Na sequência do ataque à Eletrobras, a Comissão de Constituição e Justiça da Câmara dos Deputados abriu as porteiras para a tramitação e, por sem dúvida, aprovação, da chamada “PEC da rachadinha”, mediante a qual será destruído o serviço publico brasileiro, cujas bases, responsáveis em parte pela modernização do Estado brasileiro, remontam à criação do Departamento Administrativo do Serviço Público – DASP, em 1938. Entre os propósitos da reforma arcaizante estão o fim da estabilidade do servidor púbico concursado e a redução de salário com redução arbitrária de jornada. Obstinadamente, põe em risco o SUS, compromete a segurança pública, aumenta a letargia da justiça, prejudicando ainda mais os direitos dos pobres.

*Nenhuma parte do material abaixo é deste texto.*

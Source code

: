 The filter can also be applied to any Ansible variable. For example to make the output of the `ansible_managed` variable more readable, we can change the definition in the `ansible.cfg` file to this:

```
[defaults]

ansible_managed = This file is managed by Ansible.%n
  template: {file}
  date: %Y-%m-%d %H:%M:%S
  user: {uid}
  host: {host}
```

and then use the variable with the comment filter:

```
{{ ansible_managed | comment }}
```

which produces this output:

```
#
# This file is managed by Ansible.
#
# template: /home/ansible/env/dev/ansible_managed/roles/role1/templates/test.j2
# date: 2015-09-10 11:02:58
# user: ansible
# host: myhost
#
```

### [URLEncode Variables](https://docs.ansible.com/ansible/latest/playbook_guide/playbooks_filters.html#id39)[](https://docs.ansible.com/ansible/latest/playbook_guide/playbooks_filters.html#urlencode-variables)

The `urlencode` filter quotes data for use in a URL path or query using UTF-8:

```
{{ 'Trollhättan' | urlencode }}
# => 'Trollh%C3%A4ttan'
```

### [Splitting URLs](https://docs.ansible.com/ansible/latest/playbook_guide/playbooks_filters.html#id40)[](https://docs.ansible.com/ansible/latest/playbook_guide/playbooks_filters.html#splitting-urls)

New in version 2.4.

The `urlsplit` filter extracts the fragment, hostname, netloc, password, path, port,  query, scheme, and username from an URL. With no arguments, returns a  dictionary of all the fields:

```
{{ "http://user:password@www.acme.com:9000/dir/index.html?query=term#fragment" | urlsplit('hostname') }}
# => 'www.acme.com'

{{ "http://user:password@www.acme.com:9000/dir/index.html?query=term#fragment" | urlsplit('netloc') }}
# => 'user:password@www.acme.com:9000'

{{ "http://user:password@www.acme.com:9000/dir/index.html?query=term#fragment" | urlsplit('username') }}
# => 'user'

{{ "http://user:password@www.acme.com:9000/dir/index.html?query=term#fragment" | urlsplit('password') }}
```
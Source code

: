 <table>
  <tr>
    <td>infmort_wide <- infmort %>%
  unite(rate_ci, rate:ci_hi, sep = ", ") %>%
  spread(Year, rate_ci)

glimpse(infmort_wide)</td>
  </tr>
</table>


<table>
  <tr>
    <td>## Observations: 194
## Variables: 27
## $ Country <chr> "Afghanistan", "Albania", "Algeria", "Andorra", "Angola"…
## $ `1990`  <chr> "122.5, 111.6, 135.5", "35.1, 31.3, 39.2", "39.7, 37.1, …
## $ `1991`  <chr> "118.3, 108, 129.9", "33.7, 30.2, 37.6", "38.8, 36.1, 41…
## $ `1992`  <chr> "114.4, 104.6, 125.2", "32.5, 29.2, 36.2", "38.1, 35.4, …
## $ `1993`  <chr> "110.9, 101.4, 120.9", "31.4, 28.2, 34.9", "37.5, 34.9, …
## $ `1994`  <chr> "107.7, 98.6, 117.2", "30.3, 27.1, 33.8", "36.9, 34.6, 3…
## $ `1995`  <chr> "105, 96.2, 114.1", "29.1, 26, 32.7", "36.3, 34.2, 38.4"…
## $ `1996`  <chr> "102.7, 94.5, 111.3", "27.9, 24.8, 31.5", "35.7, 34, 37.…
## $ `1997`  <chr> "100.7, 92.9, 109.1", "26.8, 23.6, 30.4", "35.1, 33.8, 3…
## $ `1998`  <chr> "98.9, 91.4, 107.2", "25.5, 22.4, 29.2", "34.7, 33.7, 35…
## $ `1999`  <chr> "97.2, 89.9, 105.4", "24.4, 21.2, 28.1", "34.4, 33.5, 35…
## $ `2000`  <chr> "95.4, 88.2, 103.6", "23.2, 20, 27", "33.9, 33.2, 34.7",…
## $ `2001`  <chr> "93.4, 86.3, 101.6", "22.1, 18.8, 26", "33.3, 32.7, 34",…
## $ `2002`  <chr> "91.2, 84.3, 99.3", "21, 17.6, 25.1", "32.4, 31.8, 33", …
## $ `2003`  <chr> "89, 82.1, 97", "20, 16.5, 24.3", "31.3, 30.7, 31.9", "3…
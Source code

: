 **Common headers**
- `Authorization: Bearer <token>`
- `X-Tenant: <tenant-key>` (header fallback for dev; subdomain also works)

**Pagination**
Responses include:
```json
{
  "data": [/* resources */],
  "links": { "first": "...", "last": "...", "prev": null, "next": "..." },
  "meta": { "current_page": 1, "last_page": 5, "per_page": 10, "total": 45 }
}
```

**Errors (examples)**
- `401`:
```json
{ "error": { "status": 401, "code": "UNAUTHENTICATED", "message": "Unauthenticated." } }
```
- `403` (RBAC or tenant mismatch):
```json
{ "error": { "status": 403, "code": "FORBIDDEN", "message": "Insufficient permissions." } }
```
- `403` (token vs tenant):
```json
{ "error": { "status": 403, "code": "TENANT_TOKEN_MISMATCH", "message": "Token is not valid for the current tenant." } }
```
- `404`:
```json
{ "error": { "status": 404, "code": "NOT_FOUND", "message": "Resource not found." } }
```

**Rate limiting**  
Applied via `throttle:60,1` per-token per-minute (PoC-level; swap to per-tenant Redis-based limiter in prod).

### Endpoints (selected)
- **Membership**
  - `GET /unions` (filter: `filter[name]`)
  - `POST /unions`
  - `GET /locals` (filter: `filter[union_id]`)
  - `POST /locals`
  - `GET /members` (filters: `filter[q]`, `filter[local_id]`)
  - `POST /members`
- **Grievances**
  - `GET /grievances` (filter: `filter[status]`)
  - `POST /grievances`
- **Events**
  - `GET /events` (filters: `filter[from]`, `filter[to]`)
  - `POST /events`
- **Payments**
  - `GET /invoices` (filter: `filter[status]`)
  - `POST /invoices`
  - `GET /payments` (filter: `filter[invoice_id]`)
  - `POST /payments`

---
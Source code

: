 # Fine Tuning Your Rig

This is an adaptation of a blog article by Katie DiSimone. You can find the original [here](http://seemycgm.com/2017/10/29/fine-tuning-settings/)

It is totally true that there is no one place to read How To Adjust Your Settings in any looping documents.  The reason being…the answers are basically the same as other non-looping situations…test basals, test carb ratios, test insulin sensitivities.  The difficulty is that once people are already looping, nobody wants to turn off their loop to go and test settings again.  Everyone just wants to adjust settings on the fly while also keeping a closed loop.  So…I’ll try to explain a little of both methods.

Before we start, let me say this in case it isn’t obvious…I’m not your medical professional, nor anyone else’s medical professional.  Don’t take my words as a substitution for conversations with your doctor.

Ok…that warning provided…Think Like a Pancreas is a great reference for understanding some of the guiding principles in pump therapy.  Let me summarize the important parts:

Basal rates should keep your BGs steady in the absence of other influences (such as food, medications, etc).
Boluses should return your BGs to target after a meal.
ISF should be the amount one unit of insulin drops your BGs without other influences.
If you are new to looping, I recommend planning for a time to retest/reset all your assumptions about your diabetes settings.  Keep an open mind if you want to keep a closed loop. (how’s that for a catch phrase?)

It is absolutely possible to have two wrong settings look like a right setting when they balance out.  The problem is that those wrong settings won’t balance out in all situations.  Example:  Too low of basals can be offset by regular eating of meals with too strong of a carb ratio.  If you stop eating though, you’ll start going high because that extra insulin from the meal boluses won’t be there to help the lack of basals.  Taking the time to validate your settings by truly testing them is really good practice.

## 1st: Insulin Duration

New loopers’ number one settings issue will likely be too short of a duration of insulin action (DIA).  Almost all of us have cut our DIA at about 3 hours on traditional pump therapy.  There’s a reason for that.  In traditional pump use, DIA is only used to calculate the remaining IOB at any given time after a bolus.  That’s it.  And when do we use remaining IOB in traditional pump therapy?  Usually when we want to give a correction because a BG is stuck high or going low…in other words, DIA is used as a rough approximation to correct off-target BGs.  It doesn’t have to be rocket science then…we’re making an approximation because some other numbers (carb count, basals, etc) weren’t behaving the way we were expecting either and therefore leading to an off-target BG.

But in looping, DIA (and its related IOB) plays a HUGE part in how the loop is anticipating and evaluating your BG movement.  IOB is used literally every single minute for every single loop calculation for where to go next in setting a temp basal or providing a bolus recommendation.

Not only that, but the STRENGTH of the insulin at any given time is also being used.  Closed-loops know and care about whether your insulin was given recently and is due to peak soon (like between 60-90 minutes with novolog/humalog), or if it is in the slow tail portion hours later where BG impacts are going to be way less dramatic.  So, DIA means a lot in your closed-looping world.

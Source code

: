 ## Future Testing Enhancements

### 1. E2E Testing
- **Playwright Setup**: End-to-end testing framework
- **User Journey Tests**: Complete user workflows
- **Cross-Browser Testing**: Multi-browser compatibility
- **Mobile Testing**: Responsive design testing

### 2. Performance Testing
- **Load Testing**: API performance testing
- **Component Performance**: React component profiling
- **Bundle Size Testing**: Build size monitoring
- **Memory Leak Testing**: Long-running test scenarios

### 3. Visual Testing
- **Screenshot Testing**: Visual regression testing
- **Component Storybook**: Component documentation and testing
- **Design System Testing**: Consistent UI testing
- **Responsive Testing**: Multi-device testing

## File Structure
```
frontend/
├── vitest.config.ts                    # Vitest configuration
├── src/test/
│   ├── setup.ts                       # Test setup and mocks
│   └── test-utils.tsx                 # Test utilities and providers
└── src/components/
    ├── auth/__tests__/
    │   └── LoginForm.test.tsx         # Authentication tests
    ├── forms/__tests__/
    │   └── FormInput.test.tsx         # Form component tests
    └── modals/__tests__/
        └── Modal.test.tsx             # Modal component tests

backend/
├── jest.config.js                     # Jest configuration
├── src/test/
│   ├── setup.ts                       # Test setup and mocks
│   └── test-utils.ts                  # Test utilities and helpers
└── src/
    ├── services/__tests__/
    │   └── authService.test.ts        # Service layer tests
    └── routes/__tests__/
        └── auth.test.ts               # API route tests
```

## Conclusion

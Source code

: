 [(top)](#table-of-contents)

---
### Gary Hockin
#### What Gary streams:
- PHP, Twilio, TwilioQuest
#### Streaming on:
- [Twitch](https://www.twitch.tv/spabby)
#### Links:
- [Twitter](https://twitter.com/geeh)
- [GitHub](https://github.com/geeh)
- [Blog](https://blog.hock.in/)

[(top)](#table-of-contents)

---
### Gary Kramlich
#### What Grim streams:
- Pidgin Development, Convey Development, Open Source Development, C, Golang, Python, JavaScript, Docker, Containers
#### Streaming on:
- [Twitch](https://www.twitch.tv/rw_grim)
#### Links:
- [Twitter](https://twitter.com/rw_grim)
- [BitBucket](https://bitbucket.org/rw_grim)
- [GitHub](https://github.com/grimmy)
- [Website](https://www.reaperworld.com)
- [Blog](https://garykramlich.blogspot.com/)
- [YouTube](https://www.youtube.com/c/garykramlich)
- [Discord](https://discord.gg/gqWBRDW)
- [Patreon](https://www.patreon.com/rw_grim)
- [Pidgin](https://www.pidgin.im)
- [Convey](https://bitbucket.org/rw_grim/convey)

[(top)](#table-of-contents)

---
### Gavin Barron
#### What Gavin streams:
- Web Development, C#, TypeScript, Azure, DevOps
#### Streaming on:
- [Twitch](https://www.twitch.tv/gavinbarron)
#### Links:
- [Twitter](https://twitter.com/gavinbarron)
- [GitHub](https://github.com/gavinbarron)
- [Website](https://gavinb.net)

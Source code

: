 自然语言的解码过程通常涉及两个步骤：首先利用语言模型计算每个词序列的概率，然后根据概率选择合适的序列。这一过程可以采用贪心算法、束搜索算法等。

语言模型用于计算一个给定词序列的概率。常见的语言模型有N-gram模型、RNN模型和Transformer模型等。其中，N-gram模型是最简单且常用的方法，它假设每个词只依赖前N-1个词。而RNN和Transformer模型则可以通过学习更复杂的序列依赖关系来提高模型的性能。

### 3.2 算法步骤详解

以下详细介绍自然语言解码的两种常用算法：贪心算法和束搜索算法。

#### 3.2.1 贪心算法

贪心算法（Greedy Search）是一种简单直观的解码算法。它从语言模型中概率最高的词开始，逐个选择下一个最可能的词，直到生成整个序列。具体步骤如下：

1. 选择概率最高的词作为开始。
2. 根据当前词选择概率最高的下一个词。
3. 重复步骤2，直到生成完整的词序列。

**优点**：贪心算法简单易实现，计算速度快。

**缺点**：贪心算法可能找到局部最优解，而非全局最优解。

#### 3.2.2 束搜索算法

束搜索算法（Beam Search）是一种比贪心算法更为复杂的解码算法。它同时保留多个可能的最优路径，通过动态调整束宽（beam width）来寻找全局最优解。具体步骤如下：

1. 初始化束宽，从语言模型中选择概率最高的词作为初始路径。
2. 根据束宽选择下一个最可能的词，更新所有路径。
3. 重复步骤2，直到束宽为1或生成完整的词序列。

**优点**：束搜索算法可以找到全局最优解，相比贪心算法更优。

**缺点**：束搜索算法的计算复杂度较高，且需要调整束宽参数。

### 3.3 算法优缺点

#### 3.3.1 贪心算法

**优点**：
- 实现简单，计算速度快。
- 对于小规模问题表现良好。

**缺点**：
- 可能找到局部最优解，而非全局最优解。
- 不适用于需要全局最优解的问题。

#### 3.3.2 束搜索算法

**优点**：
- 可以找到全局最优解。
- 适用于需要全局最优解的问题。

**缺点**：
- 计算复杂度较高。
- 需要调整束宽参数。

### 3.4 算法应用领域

Nesse cenário catastrófico, somam-se os pedidos de impeachment do capitão. Os crimes que lhe são atribuídos, conhecidos de todo o povo, tipificam claramente as hipóteses de cassação de mandato estabelecidas pela Constituição. A fundamentação é justa, a proposição adequada. O erro está na eleição do destinatário, a presidência da Câmara dos Deputados (onde dormitam cerca de 170 outros pedidos), quando o tribunal apropriado é o da opinião pública. Sem as ruas ocupadas pelo povo – como até há pouco no Chile e ainda na Colômbia, como no ano passado nos EUA nas insurgências contra o racismo larvar de uma sociedade socialmente doente –, nenhum avanço político será possível. Sem o levante popular vencerá o statu quo, o governo da casa-grande, cujo interesse é deixar tudo como está para ver como é que fica, pois até agora não se sente ameaçada em seus privilégios. Se o delfim que pôs no planalto não a deixa de todo tranquila (e qual tranquilidade pode inspirar um sociopata?), a classe dominante ainda rejeita a perspectiva do retorno de um governo de centro-esquerda. A resistência é declaradamente grande na Faria Lima e entre os fardados engalanados. Para romper com o bloqueio e garantir a continuidade da mudança alcançada, só o povo, organizado e nas ruas.
O povo está onde sempre esteve. Faltam-lhe, porém, o aceno de um programa unificador (que aponte um rumo) e uma liderança capaz de conduzi-lo na travessia do Rubicão, em cujas margens estancou.
****
A direita festeja o desemprego – Um tal de Daniel Silva, consultor de uma tal de Novus Capital, festeja o desemprego, por contribuir para “manter a inflação de serviços bem ancorada e comportada, o que ajuda a compensar a alta dos bens industriais” (Valor26/5/2021).
Privataria – Preparando a privatização, o governo empreende a política de vender a preço de banana subsidiárias das estatais posta no index. Assim, doou por Cr$ 500 milhões o Complexo Eólico Campus Neutrais, que havia custado Cr$ 3,1 bilhões à Eletrobras.